床に三つ指をついて頭を下げれば、空覇も真似して下げる。


「!(こんな場所に若い女と…『アイツ』に似てる...?)」

「おう、朔夜さんと空覇ちゃん、ありがとうよ。入ってくれ」

「はい。失礼いたします」


そして顔を上げて立ち上がり、お盆を持って中に入る。

別の方の襖から、沖田君や他の隊士達の気配がするが、今は職務に努めよう。

そして二人の前にお茶を置く。


「どうぞ」

「あ、あぁ有り難うな嬢ちゃん...しかし、こんな所にアンタみたいな若い女が?」

「えぇ、まぁここで働いています女中ですので」

「他にはいるのか?」

「(女中は)いません。ここは本来女人禁制ですので...小生はいろいろな事情がありまして、特例で真選組でお勤めをさせていただかせております」

「なるほどな...けどよ、そっちの奴はまぁ、いてもおかしくないが...か弱そうな女のアンタがこんな危険な職場にいて大丈夫なのか?」

「(ぴく)...えぇ、出来る範囲の仕事をしておりますし、ここの方々には全幅の信頼を置いておりますから...それに危険は元より覚悟の上で、勤めておりますので」


か弱くても、問題ありません。

真っ直ぐに星海坊主の旦那を見てにこりと笑い、そう告げる。


「(こっちの女、ただの地球人の女ってわけでもなさそうだな...)」

「...なんて、小生のどうでもいい話が長くなってしまいましたね。では小生は職務に戻らせていただきますので...ごゆっくり」


そして一礼し部屋をでた。


「(...しかし、あの青い髪の...)」


星海坊主の旦那がそんなことを考えていたとは知らずに。

そして空覇とはやってきた総悟君と一緒に遊ぶといって別れて、しばらく歩いたところで一人小生は立ち止まった。


「ふぅ...(すごい、空気...)」


戦いに身を置く男の空気を纏っていた。


「(流石は宇宙最強のエイリアンバスター殿だね...)」


隠しきれない孤高と、戦場の匂いがした。


「(...まぁ、小生にはもう縁はない話かな...)」


それに彼は、そんなに深くかかわる人種でもないだろう。

そう思い、仕事をしなければと再び歩き出した。


***


しばらくして洗濯物を干していると――


「朔夜さん!」

「!あぁ、空覇。

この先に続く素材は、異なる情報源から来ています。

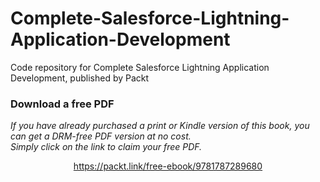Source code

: # Complete-Salesforce-Lightning-Application-Development
Code repository for Complete Salesforce Lightning Application Development, published by Packt
### Download a free PDF

 <i>If you have already purchased a print or Kindle version of this book, you can get a DRM-free PDF version at no cost.<br>Simply click on the link to claim your free PDF.</i>
<p align="center"> <a href="https://packt.link/free-ebook/9781787289680">https://packt.link/free-ebook/9781787289680 </a> </p>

どうかしたのかい?」


くるりと掛けられた声に振り向けば、空覇が走ってきて小生の前で立ち止まった


「あのね!エイリアンが銀行強盗に入ったんだって!」

「へぇ...そりゃまた難儀な話だね...」


エイリアンが銀行強盗って...時代は変わったねェ

自ら関ってもイイことはないなと思い、そう返せば空覇はさらに続けた。


「それでね、それを聞いて星海坊主さんが先に向かってさ、今から真選組の皆と僕も一緒に行ってくるね!」

「そう...って、行くのかい!?」

「うん!だから行ってきまーす!」


そして制止の言葉も言わせず、空覇はあっという間にいなくなってしまった。


「...はぁ...(だが...空覇の並はずれた身体能力なら大丈夫か...)」


どうにもエイリアンなんかのために出向く気にはなれず、ここ最近の空覇の身体能力を思いだし、そう思考に結論付けた。

そして、この後は暇だし、街中ぶらぶらしようかな...とか考えながら、洗濯物を干すことに集中することにしたのだった。


***


「――ふぅ...(今日は万事屋で夕飯食べようかなぁ。神楽ちゃん、小生の料理喜んでくれるし...)」


しばらくして女中の仕事が終わり、街を煙管片手に夕飯のことを考えながらぶらついていたその時――


「!?」


頭上で激しく何かが割れる音が響いた。

驚いて思わず見上げれば、自分に向かって降り落ちてくる無数のガラスの破片と、誰か二人の人影が見えた。


「っ!?」


とっさに白衣を脱ぎ、その脱いだ白衣をばっと破片から身を庇うようにふり、体を覆った。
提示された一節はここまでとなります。